*Data extracted from a collection*.
____________

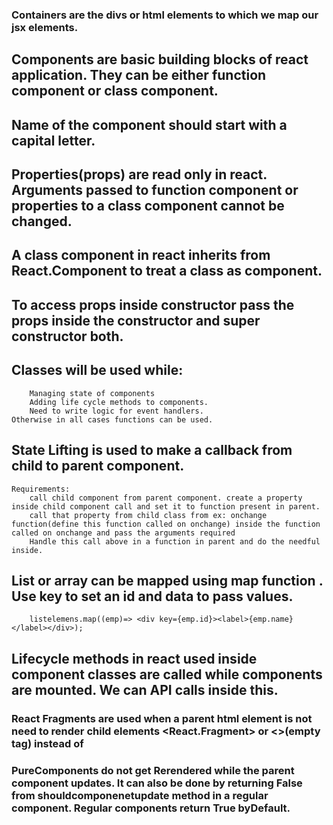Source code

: ### Containers are the divs or html elements to which we map our jsx elements.

## Components are basic building blocks of react application. They can be either function component or class component.

## Name of the component should start with a capital letter.

## Properties(props) are read only in react. Arguments passed to function component or properties to a class component cannot be changed.

## A class component in react inherits from React.Component to treat a class as component.

## To access props inside constructor pass the props inside the constructor and super constructor both.

## Classes will be used while:
        Managing state of components
        Adding life cycle methods to components.
        Need to write logic for event handlers.
    Otherwise in all cases functions can be used.


## State Lifting is used to make a callback from child to parent component.
    Requirements:
        call child component from parent component. create a property inside child component call and set it to function present in parent.
        call that property from child class from ex: onchange function(define this function called on onchange) inside the function called on onchange and pass the arguments required
        Handle this call above in a function in parent and do the needful inside.

## List or array can be mapped using map function . Use key to set an id and data to pass values.
        listelemens.map((emp)=> <div key={emp.id}><label>{emp.name}</label></div>);


## Lifecycle methods in react used inside component classes are called while components are mounted. We can API calls inside this.

### React Fragments are used when a parent html element is not need to render child elements <React.Fragment> or <>(empty tag) instead of <div>


### PureComponents do not get Rerendered while the parent component updates. It can also be done by returning False from shouldcomponenetupdate method in a regular component. Regular components return True byDefault.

____________

*Required work*. From the first line above to the line containing "## A class component", repeat each line exactly. Pictures stay out.

*Final answer*.
Source code

: ### Containers are the divs or html elements to which we map our jsx elements.

## Components are basic building blocks of react application. They can be either function component or class component.

## Name of the component should start with a capital letter.

## Properties(props) are read only in react. Arguments passed to function component or properties to a class component cannot be changed.

## A class component in react inherits from React.Component to treat a class as component.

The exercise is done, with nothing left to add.